■ Task objective
Once the images are removed, repeat all of the entries exactly.

++++++++

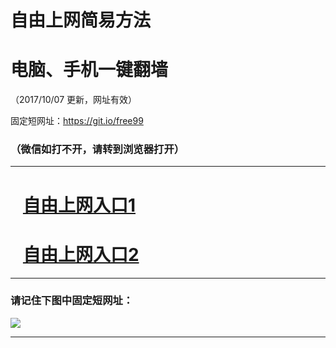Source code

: ﻿# 自由上网简易方法

# 电脑、手机一键翻墙

（2017/10/07 更新，网址有效）

固定短网址：https://git.io/free99

### （微信如打不开，请转到浏览器打开）


***





# &nbsp;&nbsp; <a href="http://ft466816995.fwq-tz-1001.info/fwqtz01.html?t=1007001467 " target="_blank">自由上网入口1</a>
# &nbsp;&nbsp; <a href="http://ft2211911602.fwq-tz-1002.info/fwqtz02.html?t=100700128033 " target="_blank">自由上网入口2</a>
***

### 请记住下图中固定短网址：

<img src="https://s3-us-west-2.amazonaws.com/fwq-1001/yjfq-20170905okok.png" /> 


***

++++++++

■ Solution for this problem
Source code

: ﻿# 自由上网简易方法

# 电脑、手机一键翻墙

（2017/10/07 更新，网址有效）

固定短网址：https://git.io/free99

### （微信如打不开，请转到浏览器打开）


***





# &nbsp;&nbsp; <a href="http://ft466816995.fwq-tz-1001.info/fwqtz01.html?t=1007001467 " target="_blank">自由上网入口1</a>
# &nbsp;&nbsp; <a href="http://ft2211911602.fwq-tz-1002.info/fwqtz02.html?t=100700128033 " target="_blank">自由上网入口2</a>
***

### 请记住下图中固定短网址：

<img src="https://s3-us-west-2.amazonaws.com/fwq-1001/yjfq-20170905okok.png" /> 


***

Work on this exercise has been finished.